If you view the graphic below, you can figure out how I came up with the name
The system has a steady event rate, and little activity outside a trend that runs twice an hour. As the chart moves to the right, the system runs out of memory and performance suffers as swapping begins. Does anyone else see this phenomenon on their system?
Our read rates are pretty close to yours (similar setup with fusions)... They vary wildly between 30k to 250k+ on that same dashboard. I have not gotten any solid info as to what would be considered 'good' for this number, and also what exactly it represents/how its calculated...
From a 'feel' perspective, most things seem fast (reporting being the exception), considering our EPS.
I'm kind of with Ray on this one; I have de-tuned MySQL since that seems to be the cause of our "memory leak" and things have been pretty stable. I'm still flushing the cache every hour and have some other ESM stuff bumped up.
These are "microseconds" and not even milliseconds. So it's a pretty short timespan. In usual operation, we're seeing between 7-8k microsecond (so that's 7-8 millisecond) retrieval times over the past hour.
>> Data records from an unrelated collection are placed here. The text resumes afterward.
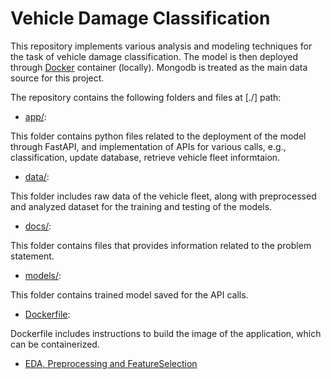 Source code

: # Vehicle Damage Classification
This repository implements various analysis and modeling techniques for the task of vehicle damage classification. The model is then deployed through [Docker](https://github.com/adilmukhtar82/PdM/blob/main/Dockerfile) container (locally). Mongodb is treated as the main data source for this project. 

The repository contains the following folders and files at [./] path:
* [app/](https://github.com/adilmukhtar82/PdM/tree/main/app): 

This folder contains python files related to the deployment of the model through FastAPI, and implementation of APIs for various calls, e.g., classification, update database, retrieve vehicle fleet informtaion.

* [data/](https://github.com/adilmukhtar82/PdM/tree/main/data):

This folder includes raw data of the vehicle fleet, along with preprocessed and analyzed dataset for the training and testing of the models.

* [docs/](https://github.com/adilmukhtar82/PdM/tree/main/docs):

This folder contains files that provides information related to the problem statement.

* [models/](https://github.com/adilmukhtar82/PdM/tree/main/models):

This folder contains trained model saved for the API calls. 

* [Dockerfile](https://github.com/adilmukhtar82/PdM/blob/main/Dockerfile):

Dockerfile includes instructions to build the image of the application, which can be containerized.

* [EDA, Preprocessing and FeatureSelection](https://github.com/adilmukhtar82/PdM/blob/main/EDA%2C%20Preprocessing%20and%20Feature%20Selection.ipynb) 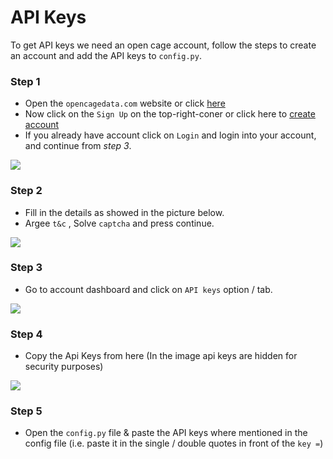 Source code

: # API Keys
To get API keys we need an open cage account, follow the steps to create an account and add the API keys to `config.py`.

### Step 1

- Open the `opencagedata.com` website or click [here](https://opencagedata.com/)
- Now click on the `Sign Up` on the top-right-coner or click here to [create account](https://opencagedata.com/users/sign_up)
- If you already have account click on `Login` and login into your account, and continue from *step 3*.

<img src='https://github.com/s41r4j/phomber/blob/main/.images/ocd_1.png'>

<br>

### Step 2

- Fill in the details as showed in the picture below.
- Argee `t&c` , Solve `captcha` and press continue.

<img src='https://github.com/s41r4j/phomber/blob/main/.images/ocd_2.png'>

<br>

### Step 3

- Go to account dashboard and click on `API keys` option / tab.

<img src='https://github.com/s41r4j/phomber/blob/main/.images/ocd_3.png'>

<br>

### Step 4

- Copy the Api Keys from here (In the image api keys are hidden for security purposes)

<img src='https://github.com/s41r4j/phomber/blob/main/.images/ocd_4.png'>

<br>

### Step 5

- Open the `config.py` file & paste the API keys where mentioned in the config file (i.e. paste it in the single / double quotes in front of the `key =`)

<br>
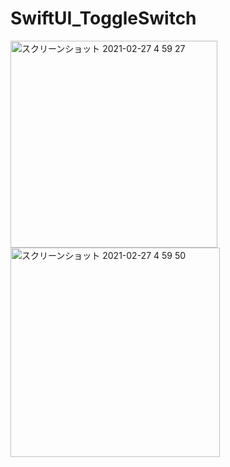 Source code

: # SwiftUI_ToggleSwitch

<img width="331" alt="スクリーンショット 2021-02-27 4 59 27" src="https://user-images.githubusercontent.com/9380171/109349295-1023da00-78b9-11eb-99b4-e4d7a5f2af30.png"><img width="335" alt="スクリーンショット 2021-02-27 4 59 50" src="https://user-images.githubusercontent.com/9380171/109349300-12863400-78b9-11eb-9725-2e3fe6d89307.png">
For the past 24 hours we're seeing the average at 183k microseconds, so 183 milliseconds. That's 1/20th of a second per event retrieval. I'm not sure how that rates/compares, but it doesn't seem too bad.
I'm having issues with "Loading events..." messages when opening an Active Channel in ESM (regardless of sorting field, field-set, filtering conditions, etc). Sometimes painting events in a channel takes multiple seconds. If you're experiencing an overall good 'feel' with those retrieval numbers that would suggest a network issue on our side. I'll be looking into this today. Thanks for the quick response!
Painting channels definitely doesn't seem to be slow on our end easily sub-second response times when scrolling through vanilla channels (MRT sort, simple to moderate filters). We do have a decent sized pipe between our SOC and our ESM. The only exception is where we have extremely complex filters (such as active list lookups in channels), or actual broken events (whole other story unrelated).
Network latency definitely has impacts on things such as this - you're right, it might not be a bad idea to check
ESM v3 - v5 performed poorly if there was high latency between the console and manager. I haven't checked ESM 6.x, but it's possible the issue is still there.
What are your ping times between the console system and the manager server?
Perhaps try larger packets, 50ms is somewhat slow for an internal connection... But shouldn't be too big of an issue, unless its a throughput deal:
ping -l 65500 (hostname)
Oh, and yes - it is still there in 6. We cannot use the console on internal WAN from India as their throughput is horrible (small ping response times are ok). They get a black screen when attempting to use console over WAN.
I support a number of customers remotely. For some customers with a lot of bandwidth, things are OK, but for others I insist on a VM in their infrastructure. This is so I can login to via MS Terminal Services (or similar) so I can run the console there, since the latency over the internet as a whole makes the session unusable.
Seems like packets exceeding a certain size is not permitted in this environment. Specifying a size of 65451 bytes (ping -l 65451...) I get ~67ms RTT and minimal packet loss, however, when going above this size (e.g. 65452 bytes) I get 100% packet-loss...
If you navigate to the "ASM Database Statistics" filter (/All Filters/ArcSight Administration/ESM/System Health/Storage/ASM Database Statistics), right-click and create channel, how long does it take for you to load? Are you also seeing "Loading Event ID..." messages for some time?
I do see the "Loading Event ID.." message for like 10 seconds before the information gets displayed. This is on both my production and lab box, the lab box is mostly sleeping. So does not like it's load dependant (prod box runs at 10K EPS with lots of content)
We are having issues with loading active channels & reports for AIX system with End time as the time stamp but if i put MRT as the time active channel and reports fare well.I am not able to come to terms with it logger shows all the events well i have issues only with ESM 6.0.I have checked ESM memory and processor usage they are pretty stable at the time of loading the particular active channel.Any one has come across this issue in there setup.